The Commonwealth Bank, Australia’s biggest mortgage lender, became the second big bank to raise its standard variable home loan rate for owner occupiers.
The rise, by 0.15 of a percentage point, isn’t as large as Westpac last week when it announced a 0.2 of a percentage point lift to 5.68%, a move it blamed on the need to meet stricter rules on the amount of new capital banks have to hold.
This means that half of all Australians with a home loan will be paying more to buy a home. The two banks together hold a bit more than 50% of the market between them.
And it also means that it is now more likely that the Reserve Bank will cut official cash rates.
The rate rise comes at the same time that price growth in Sydney houses, the hottest property market in Australia, is slowing and close to peaking.
The Australian dollar fell sharply on the news, losing almost half of a percentage point before recovering some lost ground.
The Commonwealth’s standard variable rate will rise by 15 basis points to 5.60% for owner occupied home loans.

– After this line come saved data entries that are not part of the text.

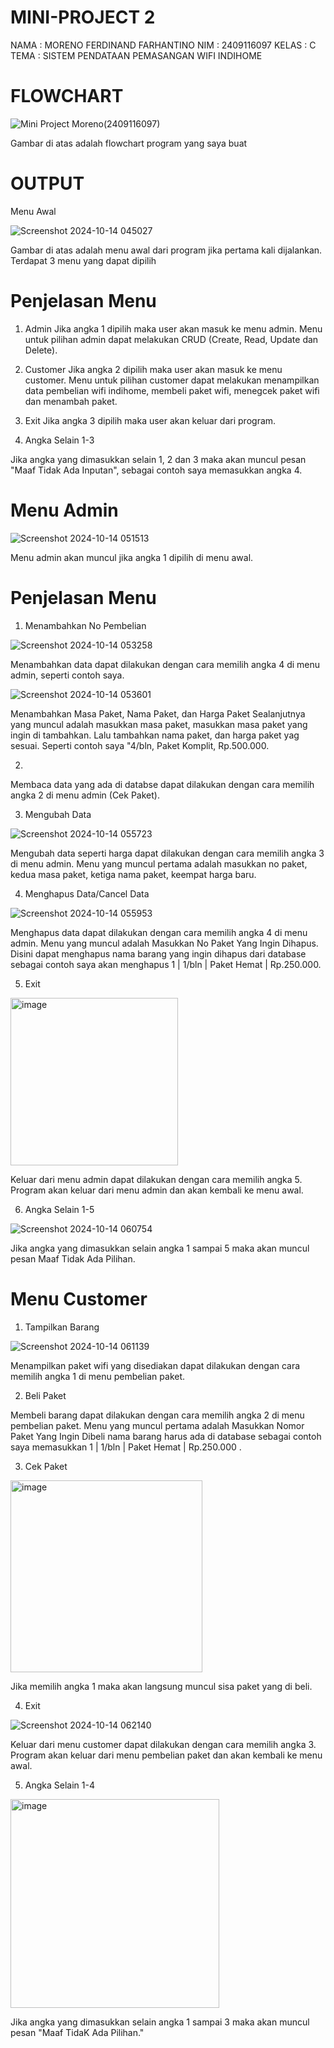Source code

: # MINI-PROJECT 2
NAMA  : MORENO FERDINAND FARHANTINO
NIM   : 2409116097
KELAS : C
TEMA  : SISTEM PENDATAAN PEMASANGAN WIFI INDIHOME

# FLOWCHART

![Mini Project Moreno(2409116097)](https://github.com/user-attachments/assets/12e1cdce-e5d8-45df-84da-4392fc026d4b)

Gambar di atas adalah flowchart program yang saya buat


# OUTPUT

Menu Awal

![Screenshot 2024-10-14 045027](https://github.com/user-attachments/assets/abd48086-c167-49a6-97ed-c6b30074703e)

Gambar di atas adalah menu awal dari program jika pertama kali dijalankan. Terdapat 3 menu yang dapat dipilih

# Penjelasan Menu

1. Admin
Jika angka 1 dipilih maka user akan masuk ke menu admin. Menu untuk pilihan admin dapat melakukan CRUD (Create, Read, Update dan Delete).

2. Customer
Jika angka 2 dipilih maka user akan masuk ke menu customer. Menu untuk pilihan customer dapat melakukan menampilkan data pembelian wifi indihome, membeli paket wifi, menegcek paket wifi dan menambah paket.

3. Exit
Jika angka 3 dipilih maka user akan keluar dari program.


4. Angka Selain 1-3


Jika angka yang dimasukkan selain 1, 2 dan 3 maka akan muncul pesan "Maaf Tidak Ada Inputan", sebagai contoh saya memasukkan angka 4.


# Menu Admin

![Screenshot 2024-10-14 051513](https://github.com/user-attachments/assets/87e120f9-a5d9-43eb-9a17-daa1ecfdd3dd)


Menu admin akan muncul jika angka 1 dipilih di menu awal.

# Penjelasan Menu

1. Menambahkan No Pembelian

![Screenshot 2024-10-14 053258](https://github.com/user-attachments/assets/c9ee2831-9bda-4a00-8284-49d94f1a81a2)

Menambahkan data dapat dilakukan dengan cara memilih angka 4 di menu admin, seperti contoh saya.

![Screenshot 2024-10-14 053601](https://github.com/user-attachments/assets/9500ac97-47dc-4848-b59a-9ef7ea025883)


Menambahkan Masa Paket, Nama Paket, dan Harga Paket
Sealanjutnya yang muncul adalah masukkan masa paket, masukkan masa paket yang ingin di tambahkan. Lalu tambahkan nama paket, dan harga paket yag sesuai. Seperti contoh saya "4/bln, Paket Komplit, Rp.500.000.



2. 
Membaca data yang ada di databse dapat dilakukan dengan cara memilih angka 2 di menu admin (Cek Paket).


3. Mengubah Data

![Screenshot 2024-10-14 055723](https://github.com/user-attachments/assets/3d2ba9f0-70ee-499e-8825-e3c36429d07a)

Mengubah data seperti harga dapat dilakukan dengan cara memilih angka 3 di menu admin. Menu yang muncul pertama adalah masukkan no paket, kedua masa paket, ketiga nama paket, keempat harga baru.

4. Menghapus Data/Cancel Data

![Screenshot 2024-10-14 055953](https://github.com/user-attachments/assets/1a5b9f88-be08-4165-928b-9564213cafe8)

Menghapus data dapat dilakukan dengan cara memilih angka 4 di menu admin. Menu yang muncul adalah Masukkan No Paket Yang Ingin Dihapus. Disini dapat menghapus nama barang yang ingin dihapus dari database sebagai contoh saya akan menghapus  1  |   1/bln    |   Paket Hemat   |    Rp.250.000.

5. Exit

<img width="268" alt="image" src="https://github.com/user-attachments/assets/c888bc24-8ecb-4810-9e6e-2569faeb601a">

Keluar dari menu admin dapat dilakukan dengan cara memilih angka 5. Program akan keluar dari menu admin dan akan kembali ke menu awal.

6. Angka Selain 1-5


![Screenshot 2024-10-14 060754](https://github.com/user-attachments/assets/7723ee45-e05d-4294-bc0a-12b85dbf8fa1)

Jika angka yang dimasukkan selain angka 1 sampai 5 maka akan muncul pesan Maaf Tidak Ada Pilihan.

# Menu Customer

1. Tampilkan Barang

![Screenshot 2024-10-14 061139](https://github.com/user-attachments/assets/9a46ebfb-7959-4071-ab2e-9f61f4f607ed)

Menampilkan paket wifi yang disediakan dapat dilakukan dengan cara memilih angka 1 di menu pembelian paket.

2. Beli Paket

Membeli barang dapat dilakukan dengan cara memilih angka 2 di menu pembelian paket. Menu yang muncul pertama adalah Masukkan Nomor Paket Yang Ingin Dibeli nama barang harus ada di database sebagai contoh saya memasukkan 1  |   1/bln    |  Paket Hemat  |    Rp.250.000  .

3. Cek Paket

<img width="307" alt="image" src="https://github.com/user-attachments/assets/2467d8ff-de39-4d4d-998a-fdc036209cd4">

Jika memilih angka 1 maka akan langsung muncul sisa paket yang di beli.

4. Exit

![Screenshot 2024-10-14 062140](https://github.com/user-attachments/assets/a3554fe9-04b4-405a-bec0-2589b1822cb3)

Keluar dari menu customer dapat dilakukan dengan cara memilih angka 3. Program akan keluar dari menu pembelian paket dan akan kembali ke menu awal.

5. Angka Selain 1-4

<img width="334" alt="image" src="https://github.com/user-attachments/assets/ab29a5f9-ce13-42dc-b0b4-05edb70e7c83">

Jika angka yang dimasukkan selain angka 1 sampai 3 maka akan muncul pesan "Maaf TidaK Ada Pilihan."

The investment loan variable rate will also increase by 15 basis points to 5.87%.
Like Westpac, the Commonwealth linked the decision to increase home loan rates to the new capital rules designed to make banks safer from a financial crisis.

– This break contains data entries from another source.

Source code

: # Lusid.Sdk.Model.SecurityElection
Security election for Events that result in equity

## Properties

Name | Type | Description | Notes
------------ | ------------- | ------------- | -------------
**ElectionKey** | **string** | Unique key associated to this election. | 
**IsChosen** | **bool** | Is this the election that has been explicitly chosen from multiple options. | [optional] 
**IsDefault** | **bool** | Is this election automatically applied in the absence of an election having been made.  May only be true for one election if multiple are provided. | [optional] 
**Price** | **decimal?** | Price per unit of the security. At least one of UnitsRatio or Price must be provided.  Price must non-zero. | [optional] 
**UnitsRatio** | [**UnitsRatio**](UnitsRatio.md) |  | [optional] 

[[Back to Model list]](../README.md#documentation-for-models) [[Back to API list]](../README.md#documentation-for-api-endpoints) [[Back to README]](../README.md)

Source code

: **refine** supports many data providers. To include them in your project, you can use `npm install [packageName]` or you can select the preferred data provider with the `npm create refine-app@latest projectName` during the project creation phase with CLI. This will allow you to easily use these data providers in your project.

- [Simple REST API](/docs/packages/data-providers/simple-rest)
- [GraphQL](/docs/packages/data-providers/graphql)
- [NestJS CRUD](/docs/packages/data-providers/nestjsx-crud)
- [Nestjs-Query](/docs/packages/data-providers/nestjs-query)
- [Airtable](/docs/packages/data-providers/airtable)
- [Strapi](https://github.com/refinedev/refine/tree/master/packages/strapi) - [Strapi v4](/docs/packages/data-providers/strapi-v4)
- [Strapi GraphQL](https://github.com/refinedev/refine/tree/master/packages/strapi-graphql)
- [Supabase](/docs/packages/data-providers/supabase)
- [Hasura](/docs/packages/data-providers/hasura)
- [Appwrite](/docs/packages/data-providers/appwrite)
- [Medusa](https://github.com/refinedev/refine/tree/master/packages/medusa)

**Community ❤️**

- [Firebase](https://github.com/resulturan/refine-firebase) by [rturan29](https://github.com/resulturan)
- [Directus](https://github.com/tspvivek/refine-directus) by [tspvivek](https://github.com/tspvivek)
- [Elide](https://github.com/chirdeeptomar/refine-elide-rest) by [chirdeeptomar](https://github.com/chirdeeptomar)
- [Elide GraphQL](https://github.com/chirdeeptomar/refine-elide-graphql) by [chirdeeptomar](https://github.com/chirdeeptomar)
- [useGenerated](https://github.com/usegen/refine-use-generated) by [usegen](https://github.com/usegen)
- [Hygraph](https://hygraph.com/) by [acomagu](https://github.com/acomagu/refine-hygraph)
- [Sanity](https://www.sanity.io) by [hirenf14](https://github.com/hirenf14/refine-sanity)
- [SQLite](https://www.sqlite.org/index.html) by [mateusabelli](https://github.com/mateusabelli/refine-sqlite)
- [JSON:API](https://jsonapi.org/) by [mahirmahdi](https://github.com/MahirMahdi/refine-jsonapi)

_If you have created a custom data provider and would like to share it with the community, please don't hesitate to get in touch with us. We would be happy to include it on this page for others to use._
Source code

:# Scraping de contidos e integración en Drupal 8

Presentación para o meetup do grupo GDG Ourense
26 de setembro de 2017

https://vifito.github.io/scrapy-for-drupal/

“The Commonwealth Bank is supportive of an Australian financial system that is strong, stable and competitive,” says Matt Comyn, Group Executive for Retail Banking Services.
The bank recently raised $5.1 billion to strengthen its capital position in line with regulatory requirements.
“We have now reviewed our home loan pricing in light of these changes,” Comyn says.
“The cost of the new capital required to make the Australian banking system more secure needs to balance the interests of our customers, as well as the nearly 800,000 households who are direct shareholders and the millions more who are invested through their superannuation funds.”
Commonwealth’s rate rise is effective from November 20, the same date Westpac’s come into force.